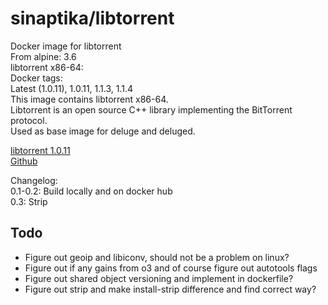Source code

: # sinaptika/libtorrent
Docker image for libtorrent  
From alpine: 3.6  
libtorrent x86-64:  
Docker tags:  
Latest (1.0.11), 1.0.11, 1.1.3, 1.1.4  
This image contains libtorrent x86-64.  
Libtorrent is an open source C++ library implementing the BitTorrent protocol.  
Used as base image for deluge and deluged.  

[libtorrent 1.0.11](http://www.libtorrent.org/)  
[Github](https://github.com/git-sinaptika/libtorrent)

Changelog:  
0.1-0.2: Build locally and on docker hub  
0.3: Strip

## Todo
- Figure out geoip and libiconv, should not be a problem on linux?
- Figure out if any gains from o3 and of course figure out autotools flags
- Figure out shared object versioning and implement in dockerfile?
- Figure out strip and make install-strip difference and find correct way?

| Goal of the exercise |
Give back the whole listing exactly; no pictures.

| Output |
Source code

: # sinaptika/libtorrent
Docker image for libtorrent  
From alpine: 3.6  
libtorrent x86-64:  
Docker tags:  
Latest (1.0.11), 1.0.11, 1.1.3, 1.1.4  
This image contains libtorrent x86-64.  
Libtorrent is an open source C++ library implementing the BitTorrent protocol.  
Used as base image for deluge and deluged.  

[libtorrent 1.0.11](http://www.libtorrent.org/)  
[Github](https://github.com/git-sinaptika/libtorrent)

Changelog:  
0.1-0.2: Build locally and on docker hub  
0.3: Strip

## Todo
- Figure out geoip and libiconv, should not be a problem on linux?
- Figure out if any gains from o3 and of course figure out autotools flags
- Figure out shared object versioning and implement in dockerfile?
- Figure out strip and make install-strip difference and find correct way?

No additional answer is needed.